Ford's Jeff Bledsoe showed us how they perform durability testing on their newest transit van at their Dearborn test track. The catch? We were just along for the ride - no one was actually in the driver's seat. They're using an autonomous robotic system to save their drivers from having to endure the physical strain that comes from long hours of testing on rugged roads.

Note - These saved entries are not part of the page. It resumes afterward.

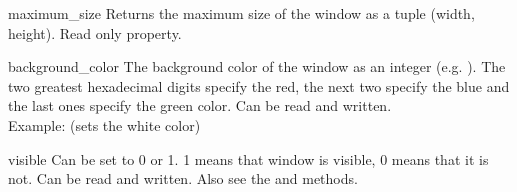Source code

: \begin{memberdesc}[TopWindow]{maximum_size}
Returns the maximum size of the window as a tuple (width, height). Read only 
property.
\end{memberdesc}

\begin{memberdesc}[TopWindow]{background_color}
The background color of the window as an integer (e.g. ). The two 
greatest hexadecimal digits specify the red, the next two specify the blue and 
the last ones specify the green color. Can be read and written.
\\Example: 
 (sets the white color)
\end{memberdesc}

\begin{memberdesc}[TopWindow]{visible}
Can be set to 0 or 1. 1 means that window is visible, 0 means that it is not. 
Can be read and written. Also see the  and  methods.
\end{memberdesc}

randyzeitvogel commented on July 23, 2014
Back in 1995 I worked on a project known as Chrysler's Automated Durability Road. We didn't have GPS for guidance, instead we followed wires in the ground and read RFID transponder unique IDs as we passed over them. We used what has now evolved into WiFi to communicate with the vehicles, and we had a base station that could coordinate the movements of more than one vehicle. During my tenure on the project, we managed to control two vehicle simultaneously for a short period of time. We could guide the cars from the apron on to the pave (very rough Belgian block road), and we could guide the trucks through the truck event lane. My tenure on the project was fairly short and I never saw the project actually go into 'production'. I know that we rattled a Dodge Intrepid badly enough that things began to leak and squeak in a couple of thousand miles. I heard through the grapevine that the electronics we used were also rattled to death by the vibration. It was also one of the most interesting projects that I have ever worked on, and here we are almost 20 years later and it is interesting to see how Ford did it.